Form 1099-R is issued around tax time to report distributions you took during the previous year from a retirement account. Among other things, this form tells you and the IRS how much was withdrawn in total, how much of the distribution was taxable and whether there was any withholding for federal and state income taxes.
For those who gave part or all of their required minimum distribution directly to charity through making a qualified charitable distribution (QCD), this amount is still included in the taxable portion of your total distribution on form 1099-R. As you’ll see, the QCD is included in your gross distribution (box 1) and taxable amount (box 2a); however, the box for “taxable amount not determined” (box 2b) will be checked.
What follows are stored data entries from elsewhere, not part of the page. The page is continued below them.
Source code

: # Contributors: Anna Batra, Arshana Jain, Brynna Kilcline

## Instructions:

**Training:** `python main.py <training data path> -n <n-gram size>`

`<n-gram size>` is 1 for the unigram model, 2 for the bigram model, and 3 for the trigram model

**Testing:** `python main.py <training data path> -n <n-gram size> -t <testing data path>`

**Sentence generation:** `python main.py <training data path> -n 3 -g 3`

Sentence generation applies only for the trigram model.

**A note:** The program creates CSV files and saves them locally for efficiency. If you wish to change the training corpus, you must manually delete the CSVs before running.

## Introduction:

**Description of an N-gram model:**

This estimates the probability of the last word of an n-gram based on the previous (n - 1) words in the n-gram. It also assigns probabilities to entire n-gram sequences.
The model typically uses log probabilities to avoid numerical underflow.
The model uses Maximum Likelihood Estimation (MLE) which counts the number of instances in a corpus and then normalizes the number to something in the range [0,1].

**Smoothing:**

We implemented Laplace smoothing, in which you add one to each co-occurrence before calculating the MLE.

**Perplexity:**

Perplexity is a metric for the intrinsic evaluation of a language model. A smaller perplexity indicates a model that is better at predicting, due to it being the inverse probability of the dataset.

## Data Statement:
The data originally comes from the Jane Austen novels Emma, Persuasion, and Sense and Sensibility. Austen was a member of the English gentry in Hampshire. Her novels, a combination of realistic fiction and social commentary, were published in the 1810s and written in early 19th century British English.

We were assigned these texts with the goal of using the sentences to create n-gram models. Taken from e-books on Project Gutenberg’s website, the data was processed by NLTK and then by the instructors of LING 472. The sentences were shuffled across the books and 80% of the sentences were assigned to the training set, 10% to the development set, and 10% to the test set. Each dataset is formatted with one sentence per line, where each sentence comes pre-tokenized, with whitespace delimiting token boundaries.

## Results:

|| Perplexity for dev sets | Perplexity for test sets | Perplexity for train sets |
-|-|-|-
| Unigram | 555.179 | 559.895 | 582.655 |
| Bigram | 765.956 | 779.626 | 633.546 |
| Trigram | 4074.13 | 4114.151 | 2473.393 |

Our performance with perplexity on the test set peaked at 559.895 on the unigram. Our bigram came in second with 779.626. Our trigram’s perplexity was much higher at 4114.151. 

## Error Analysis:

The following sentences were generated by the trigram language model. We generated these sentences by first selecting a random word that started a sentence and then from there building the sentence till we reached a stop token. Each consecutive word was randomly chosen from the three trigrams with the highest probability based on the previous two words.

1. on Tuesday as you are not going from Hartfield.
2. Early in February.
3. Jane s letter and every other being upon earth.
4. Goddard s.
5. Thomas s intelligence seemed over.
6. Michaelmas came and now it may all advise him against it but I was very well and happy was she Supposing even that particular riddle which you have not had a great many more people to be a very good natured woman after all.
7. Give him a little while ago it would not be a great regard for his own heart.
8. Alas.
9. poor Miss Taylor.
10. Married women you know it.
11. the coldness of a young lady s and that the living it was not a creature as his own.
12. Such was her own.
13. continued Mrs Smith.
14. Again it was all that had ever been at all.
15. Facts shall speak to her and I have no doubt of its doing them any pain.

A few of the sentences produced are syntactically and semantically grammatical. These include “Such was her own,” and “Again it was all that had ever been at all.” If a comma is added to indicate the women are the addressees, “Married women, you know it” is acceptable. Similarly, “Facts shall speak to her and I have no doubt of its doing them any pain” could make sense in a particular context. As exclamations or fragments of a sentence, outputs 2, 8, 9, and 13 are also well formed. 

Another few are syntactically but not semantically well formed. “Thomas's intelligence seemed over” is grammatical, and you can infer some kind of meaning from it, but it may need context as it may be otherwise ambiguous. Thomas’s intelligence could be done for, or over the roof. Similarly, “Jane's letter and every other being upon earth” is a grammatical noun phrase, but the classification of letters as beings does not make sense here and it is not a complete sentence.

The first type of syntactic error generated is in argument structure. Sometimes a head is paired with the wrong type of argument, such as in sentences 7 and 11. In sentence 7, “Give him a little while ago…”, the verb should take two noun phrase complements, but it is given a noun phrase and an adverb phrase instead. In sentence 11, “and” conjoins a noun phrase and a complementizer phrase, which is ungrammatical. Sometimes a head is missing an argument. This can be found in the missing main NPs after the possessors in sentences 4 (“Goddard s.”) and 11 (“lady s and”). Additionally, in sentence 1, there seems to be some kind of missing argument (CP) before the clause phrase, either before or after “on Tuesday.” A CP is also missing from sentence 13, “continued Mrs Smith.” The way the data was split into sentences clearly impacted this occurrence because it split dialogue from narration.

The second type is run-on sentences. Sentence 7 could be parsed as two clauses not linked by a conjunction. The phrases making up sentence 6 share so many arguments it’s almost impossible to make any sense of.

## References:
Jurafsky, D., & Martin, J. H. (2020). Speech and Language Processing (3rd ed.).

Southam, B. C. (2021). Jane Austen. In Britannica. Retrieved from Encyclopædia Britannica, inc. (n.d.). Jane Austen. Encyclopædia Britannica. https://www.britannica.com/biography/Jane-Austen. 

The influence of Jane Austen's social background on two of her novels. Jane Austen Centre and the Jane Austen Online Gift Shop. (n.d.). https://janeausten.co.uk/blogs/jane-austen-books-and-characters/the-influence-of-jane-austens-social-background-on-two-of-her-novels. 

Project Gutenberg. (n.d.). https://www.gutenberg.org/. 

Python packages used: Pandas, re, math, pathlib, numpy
Whether you work with a professional tax preparer, use software like TurboTax or prepare your own taxes by hand, it can be easy to forget that the QCD portion of your distribution should not be included in your taxable income on your tax return. It’s important to keep a record of any QCDs made during the year and hold on to the receipts or letters that you receive from the charities confirming receipt of the funds.
Below is a blank version of the 1099-R available on the IRS website.
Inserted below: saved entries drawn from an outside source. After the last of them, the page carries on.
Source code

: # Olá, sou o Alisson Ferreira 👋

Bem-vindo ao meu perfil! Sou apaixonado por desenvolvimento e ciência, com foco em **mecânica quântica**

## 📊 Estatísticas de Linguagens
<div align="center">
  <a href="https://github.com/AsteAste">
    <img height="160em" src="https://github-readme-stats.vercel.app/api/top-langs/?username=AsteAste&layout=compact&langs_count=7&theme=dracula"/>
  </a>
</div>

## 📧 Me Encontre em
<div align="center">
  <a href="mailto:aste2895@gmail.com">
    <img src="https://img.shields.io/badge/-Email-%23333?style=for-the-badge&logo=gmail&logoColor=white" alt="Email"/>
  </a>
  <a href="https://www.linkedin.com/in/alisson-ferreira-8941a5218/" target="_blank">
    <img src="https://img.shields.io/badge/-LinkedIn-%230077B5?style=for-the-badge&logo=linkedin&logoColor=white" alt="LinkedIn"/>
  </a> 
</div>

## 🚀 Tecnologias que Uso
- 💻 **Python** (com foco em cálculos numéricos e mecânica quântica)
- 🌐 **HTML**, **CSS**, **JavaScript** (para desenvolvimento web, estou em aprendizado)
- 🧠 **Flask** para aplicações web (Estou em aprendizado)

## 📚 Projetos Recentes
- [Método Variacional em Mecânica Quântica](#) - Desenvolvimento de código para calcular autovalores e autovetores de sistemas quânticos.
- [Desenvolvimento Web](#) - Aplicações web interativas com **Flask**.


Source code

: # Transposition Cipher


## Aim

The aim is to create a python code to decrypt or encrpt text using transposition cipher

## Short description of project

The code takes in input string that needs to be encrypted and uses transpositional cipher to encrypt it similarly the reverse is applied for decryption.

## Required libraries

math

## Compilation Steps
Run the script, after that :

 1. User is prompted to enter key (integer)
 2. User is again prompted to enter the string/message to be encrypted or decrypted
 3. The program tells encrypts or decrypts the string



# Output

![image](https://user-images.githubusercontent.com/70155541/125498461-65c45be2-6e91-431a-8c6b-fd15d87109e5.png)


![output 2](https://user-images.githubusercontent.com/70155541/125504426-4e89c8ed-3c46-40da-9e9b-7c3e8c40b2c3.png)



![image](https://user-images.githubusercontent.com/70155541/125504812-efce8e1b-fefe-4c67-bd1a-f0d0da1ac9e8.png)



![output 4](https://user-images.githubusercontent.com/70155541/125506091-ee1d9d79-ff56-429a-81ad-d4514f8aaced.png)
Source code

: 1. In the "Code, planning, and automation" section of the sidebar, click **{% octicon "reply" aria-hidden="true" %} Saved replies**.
This is a copy of a 1099-R issued by TD Ameritrade.
In this example, the individual had a $70,000.00 gross (line 1) and taxable distribution (line 2a). The box next to “taxable amount not determined” (line 2b) is checked. Federal income tax of $8,000.00 was withheld (line 4). The distribution was considered a “normal distribution” because the distribution code 7 was used (line 7). What this 1099-R doesn’t tell you is that $20,000 of this individual’s RMD was a QCD, while the remaining $50,000 of the withdrawal was taxable.
You should put the information from the 1099-R on the first page of your tax return (Form 1040) on line 15a and 15b (shown below). In the example, the individual had a total IRA distribution of $70,000. Of this distribution, $20,000 was a QCD. This means that the QCD won’t be included in your taxable income. If you have the option, write “QCD” to the left of box 15b on your tax return. You need to add the $8,000 federal income tax withheld from this IRA distribution to any other federal withholdings from W-2s and/or 1099s for the year on line 64 (page 2) of your tax return.
If you had basis (after-tax contributions) in the Traditional IRA from which you made the QCD and took a regular distribution, you must remember to file IRS Form 8606 Nondeductible IRAs. You must also file this form if you made a QCD from your Roth IRA. While we would not suggest making a QCD from a Roth IRA since the account is after-tax versus pre-tax, you can do that.
By reporting QCD’s correctly on your tax return, you rightfully receive the benefit of income exclusion.